PGMA: An algorithmic approach for multi-objective hardware software partitioning

Designing embedded systems efficiently has always been of significant interest. This has been tremendously scaled-up for contemporary and high-end applications with their increasing complexity and the need to satisfy multiple conflicting constraints. This paper presents a high-speed Hardware Software Partitioning technique for the design of such systems. The partitioning problem has been modeled as a multi-dimensional optimization problem with the aim of minimizing the area utilization, power dissipation, time of execution and system memory requirement of the implementation.

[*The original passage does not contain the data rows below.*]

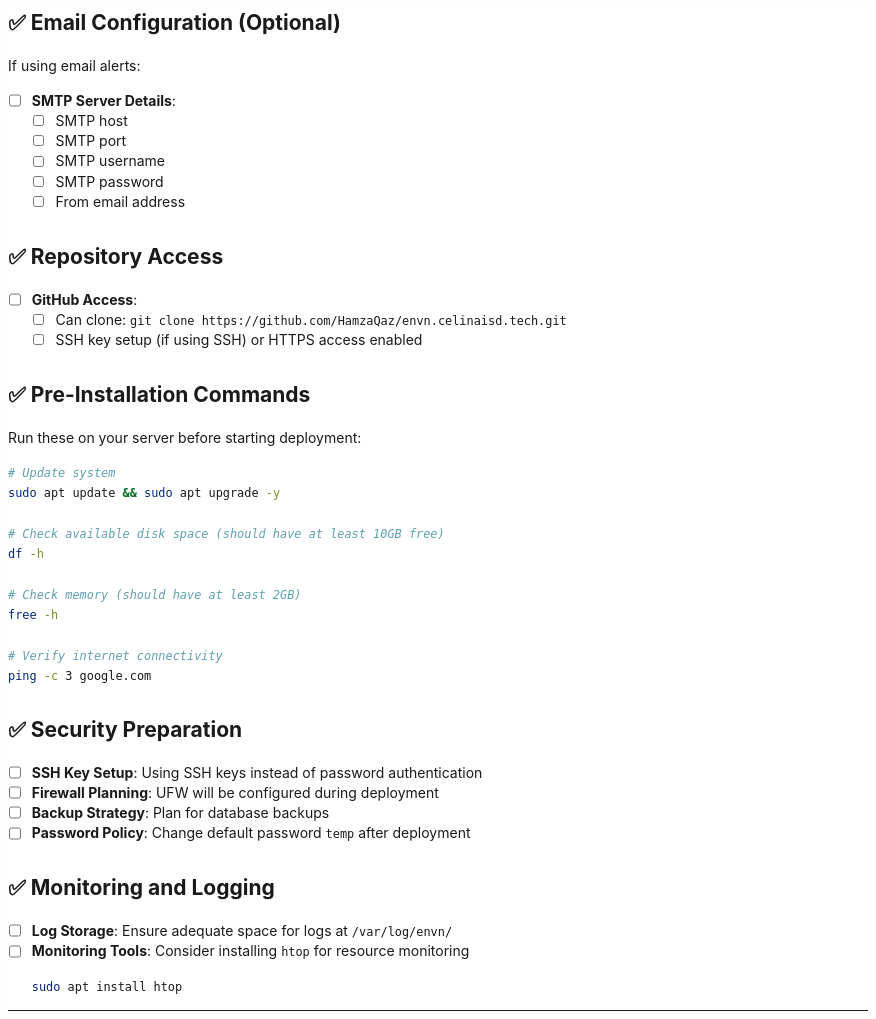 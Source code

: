 ## ✅ Email Configuration (Optional)

If using email alerts:

- [ ] **SMTP Server Details**:
  - [ ] SMTP host
  - [ ] SMTP port
  - [ ] SMTP username
  - [ ] SMTP password
  - [ ] From email address

## ✅ Repository Access

- [ ] **GitHub Access**:
  - [ ] Can clone: `git clone https://github.com/HamzaQaz/envn.celinaisd.tech.git`
  - [ ] SSH key setup (if using SSH) or HTTPS access enabled

## ✅ Pre-Installation Commands

Run these on your server before starting deployment:

```bash
# Update system
sudo apt update && sudo apt upgrade -y

# Check available disk space (should have at least 10GB free)
df -h

# Check memory (should have at least 2GB)
free -h

# Verify internet connectivity
ping -c 3 google.com
```

## ✅ Security Preparation

- [ ] **SSH Key Setup**: Using SSH keys instead of password authentication
- [ ] **Firewall Planning**: UFW will be configured during deployment
- [ ] **Backup Strategy**: Plan for database backups
- [ ] **Password Policy**: Change default password `temp` after deployment

## ✅ Monitoring and Logging

- [ ] **Log Storage**: Ensure adequate space for logs at `/var/log/envn/`
- [ ] **Monitoring Tools**: Consider installing `htop` for resource monitoring
  ```bash
  sudo apt install htop
  ```

---
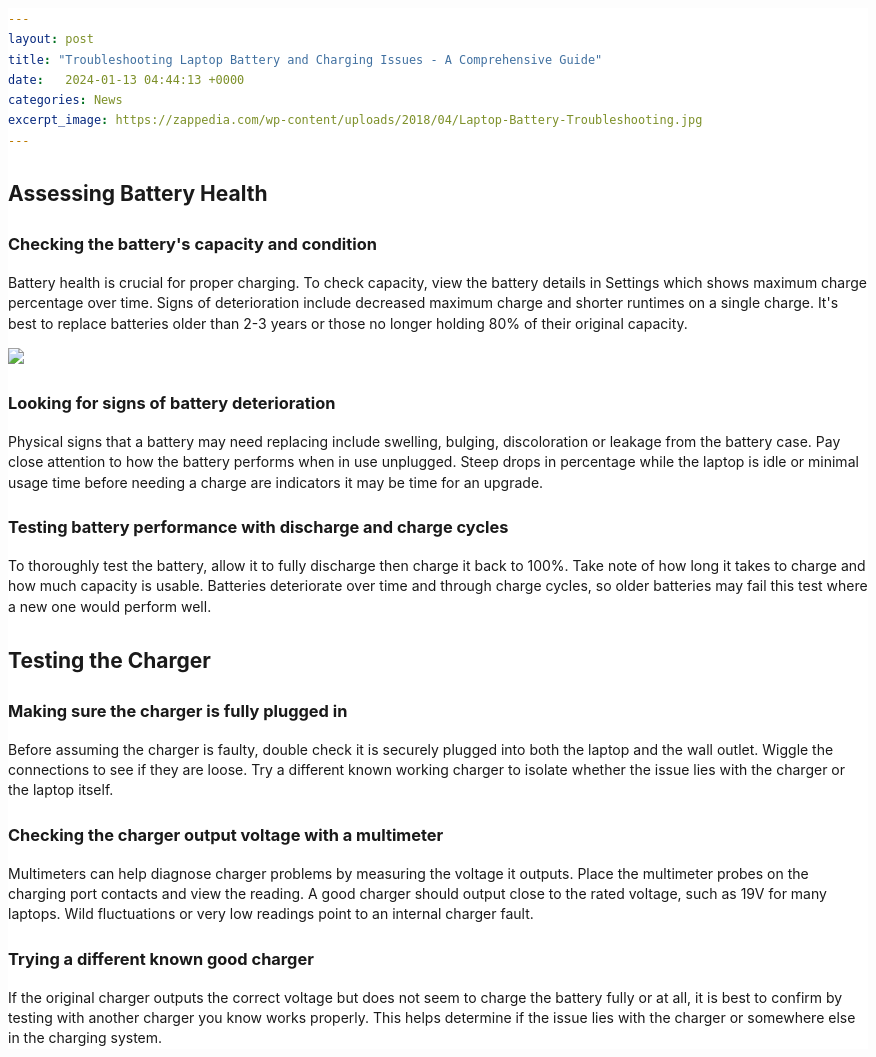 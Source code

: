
 ```yaml
---
layout: post
title: "Troubleshooting Laptop Battery and Charging Issues - A Comprehensive Guide"
date:   2024-01-13 04:44:13 +0000
categories: News
excerpt_image: https://zappedia.com/wp-content/uploads/2018/04/Laptop-Battery-Troubleshooting.jpg
---
```

## Assessing Battery Health 

### Checking the battery's capacity and condition
Battery health is crucial for proper charging. To check capacity, view the battery details in Settings which shows maximum charge percentage over time. Signs of deterioration include decreased maximum charge and shorter runtimes on a single charge. It's best to replace batteries older than 2-3 years or those no longer holding 80% of their original capacity.


![](https://zappedia.com/wp-content/uploads/2018/04/Laptop-Battery-Troubleshooting.jpg)
### Looking for signs of battery deterioration
Physical signs that a battery may need replacing include swelling, bulging, discoloration or leakage from the battery case. Pay close attention to how the battery performs when in use unplugged. Steep drops in percentage while the laptop is idle or minimal usage time before needing a charge are indicators it may be time for an upgrade. 

### Testing battery performance with discharge and charge cycles  
To thoroughly test the battery, allow it to fully discharge then charge it back to 100%. Take note of how long it takes to charge and how much capacity is usable. Batteries deteriorate over time and through charge cycles, so older batteries may fail this test where a new one would perform well.

## Testing the Charger

### Making sure the charger is fully plugged in
Before assuming the charger is faulty, double check it is securely plugged into both the laptop and the wall outlet. Wiggle the connections to see if they are loose. Try a different known working charger to isolate whether the issue lies with the charger or the laptop itself.

### Checking the charger output voltage with a multimeter  
Multimeters can help diagnose charger problems by measuring the voltage it outputs. Place the multimeter probes on the charging port contacts and view the reading. A good charger should output close to the rated voltage, such as 19V for many laptops. Wild fluctuations or very low readings point to an internal charger fault.

### Trying a different known good charger
If the original charger outputs the correct voltage but does not seem to charge the battery fully or at all, it is best to confirm by testing with another charger you know works properly. This helps determine if the issue lies with the charger or somewhere else in the charging system.
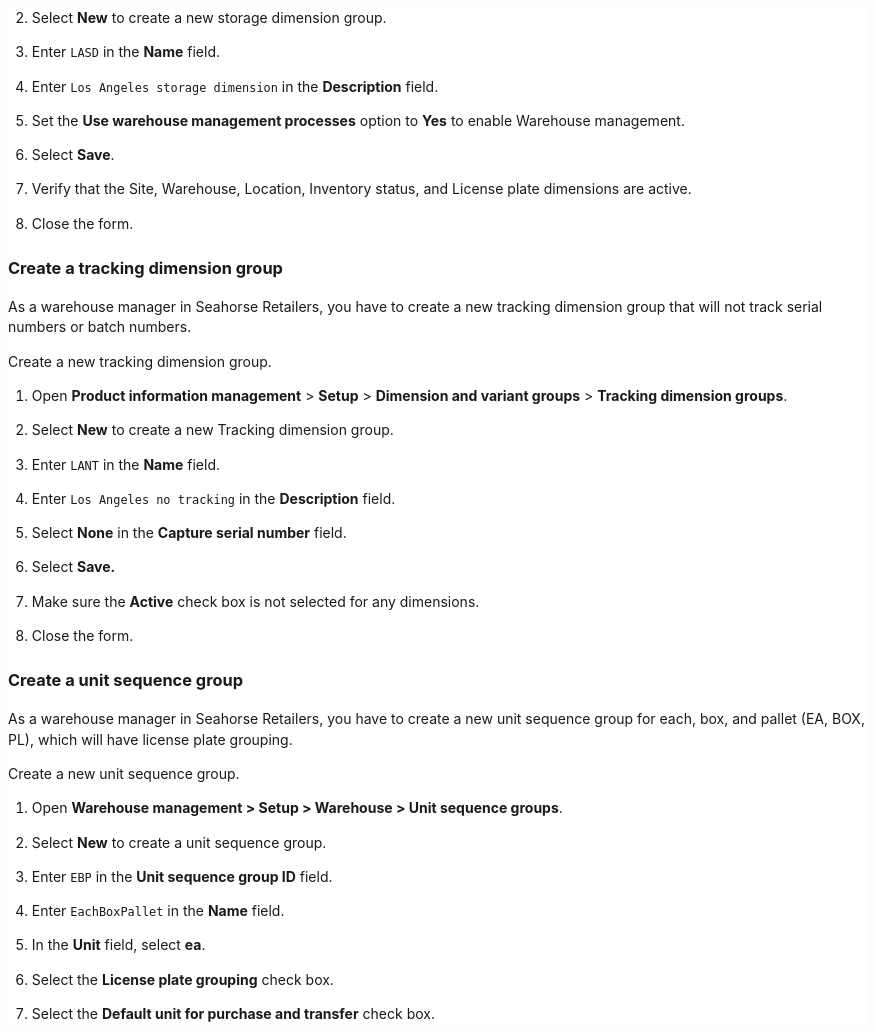 2. Select **New** to create a new storage dimension group.

3. Enter `LASD` in the **Name** field.

4. Enter `Los Angeles storage dimension` in the **Description** field.

5. Set the **Use warehouse management processes** option to **Yes** to enable Warehouse
    management.

6. Select **Save**.

7. Verify that the Site, Warehouse, Location, Inventory status, and License plate dimensions are active.

8. Close the form.

### Create a tracking dimension group

As a warehouse manager in Seahorse Retailers, you have to create a new tracking
dimension group that will not track serial numbers or batch numbers.

Create a new tracking dimension group.

1. Open **Product information management** \> **Setup** \> **Dimension and variant
    groups** \> **Tracking dimension groups**.

2. Select **New** to create a new Tracking dimension group.

3. Enter `LANT` in the **Name** field.

4. Enter `Los Angeles no tracking` in the **Description** field.

5. Select **None** in the **Capture serial number** field.

6. Select **Save.**

7. Make sure the **Active** check box is not selected for any dimensions.

8. Close the form.

### Create a unit sequence group

As a warehouse manager in Seahorse Retailers, you have to create a new unit
sequence group for each, box, and pallet (EA, BOX, PL), which will have license
plate grouping.

Create a new unit sequence group.

1. Open **Warehouse management \> Setup \> Warehouse \> Unit sequence groups**.

2. Select **New** to create a unit sequence group.

3. Enter `EBP` in the **Unit sequence group ID** field.

4. Enter `EachBoxPallet` in the **Name** field.

5. In the **Unit** field, select **ea**.

6. Select the **License plate grouping** check box.

7. Select the **Default unit for purchase and transfer** check box.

A two-phased algorithm (Phased Greedy Metaheuristic Algorithm or PGMA) has been proposed which also takes into consideration the communication costs between hardware and software Processing-Engines (PEs) while partitioning. Subsequently, a detailed empirical analysis of the proposed algorithm is presented to ascertain its efficiency, quality and speed. The execution time is as low as 18 ms for partitioning an algorithm consisting of 1000 blocks. Thereafter, the proposed algorithm is applied to a real-life embedded system, the Joint Photographic Expert-Group (JPEG) Encoder, to demonstrate its effectiveness. For a power constraint of 600 mW, an area utilization of 58.28% has been achieved, which is the maximum amongst all the reported works till date, to the best of our knowledge. This allowed for a decreased offloading of tasks to software, resulting in a memory usage of only 14 KB and execution time of 20 ms.